-- PROVIDED ENTRIES follows --

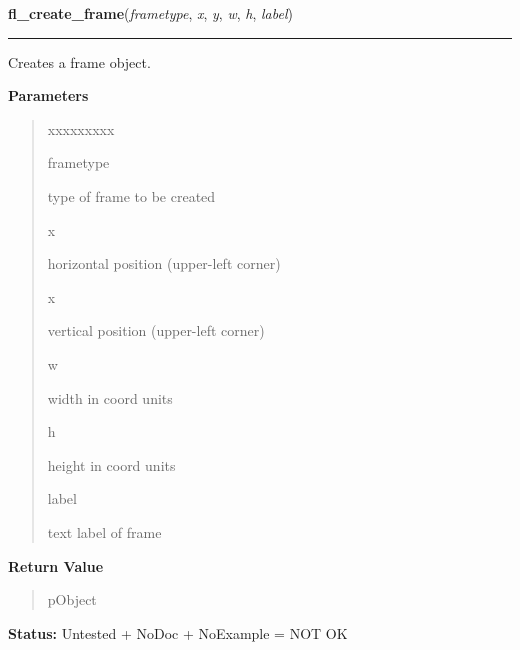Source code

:     \label{xformslib:library:fl_create_frame}

    \vspace{0.5ex}

\hspace{.8\funcindent}\begin{boxedminipage}{\funcwidth}

    \raggedright \textbf{fl\_create\_frame}(\textit{frametype}, \textit{x}, \textit{y}, \textit{w}, \textit{h}, \textit{label})

    \vspace{-1.5ex}

    \rule{\textwidth}{0.5\fboxrule}
\setlength{\parskip}{2ex}
    Creates a frame object.

\setlength{\parskip}{1ex}
      \textbf{Parameters}
      \vspace{-1ex}

      \begin{quote}
        \begin{Ventry}{xxxxxxxxx}

          \item[frametype]

          type of frame to be created

          \item[x]

          horizontal position (upper-left corner)

          \item[x]

          vertical position (upper-left corner)

          \item[w]

          width in coord units

          \item[h]

          height in coord units

          \item[label]

          text label of frame

        \end{Ventry}

      \end{quote}

      \textbf{Return Value}
    \vspace{-1ex}

      \begin{quote}
      pObject

      \end{quote}

\textbf{Status:} Untested + NoDoc + NoExample = NOT OK



    \end{boxedminipage}


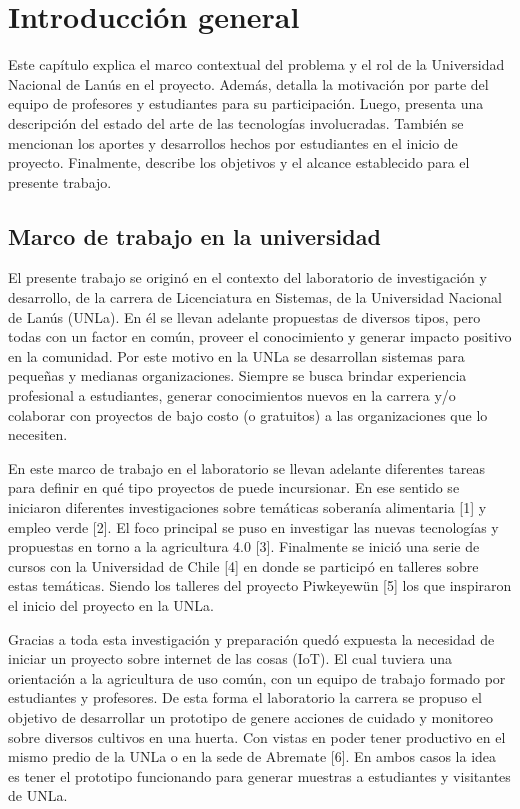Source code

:\chapter{Introducción general} %

Este capítulo explica el marco contextual del problema y el rol de la Universidad Nacional de Lanús en el proyecto. Además, detalla la motivación por parte del equipo de profesores y estudiantes para su participación. Luego, presenta una descripción del estado del arte de las tecnologías involucradas. También se mencionan los aportes y desarrollos hechos por estudiantes en el inicio de proyecto. Finalmente, describe los objetivos y el alcance establecido para el presente trabajo.

\section{Marco de trabajo en la universidad}
El presente trabajo se originó en el contexto del laboratorio de investigación y desarrollo, de la carrera de Licenciatura en Sistemas, de la Universidad Nacional de Lanús (UNLa). En él se llevan adelante propuestas de diversos tipos, pero todas con un factor en común, proveer el conocimiento y generar impacto positivo en la comunidad. Por este motivo en la UNLa se desarrollan sistemas para pequeñas y medianas organizaciones. Siempre se busca brindar experiencia profesional a estudiantes, generar conocimientos nuevos en la carrera y/o colaborar con proyectos de bajo costo (o gratuitos) a las organizaciones que lo necesiten.

En este marco de trabajo en el laboratorio se llevan adelante diferentes tareas para definir en qué tipo proyectos de puede incursionar. En ese sentido se iniciaron diferentes investigaciones sobre temáticas soberanía alimentaria [1] y empleo verde [2]. El foco principal se puso en investigar las nuevas tecnologías y propuestas en torno a la agricultura 4.0 [3]. Finalmente se inició una serie de cursos con la Universidad de Chile [4] en donde se participó en talleres sobre estas temáticas. Siendo los talleres del proyecto Piwkeyewün [5] los que inspiraron el inicio del proyecto en la UNLa.

Gracias a toda esta investigación y preparación quedó expuesta la necesidad de iniciar un proyecto sobre internet de las cosas (IoT). El cual tuviera una orientación a la agricultura de uso común, con un equipo de trabajo formado por estudiantes y profesores. De esta forma el laboratorio la carrera se propuso el objetivo de desarrollar un prototipo de genere acciones de cuidado y monitoreo sobre diversos cultivos en una huerta. Con vistas en poder tener productivo en el mismo predio de la UNLa o en la sede de Abremate [6]. En ambos casos la idea es tener el prototipo funcionando para generar muestras a estudiantes y visitantes de UNLa.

-- PROVIDED ENTRIES concluded --

§ **YOUR ASSIGNMENT**
Copy each line of the listing that contains the string "units".

§ **THE ANSWER**
          width in coord units
          height in coord units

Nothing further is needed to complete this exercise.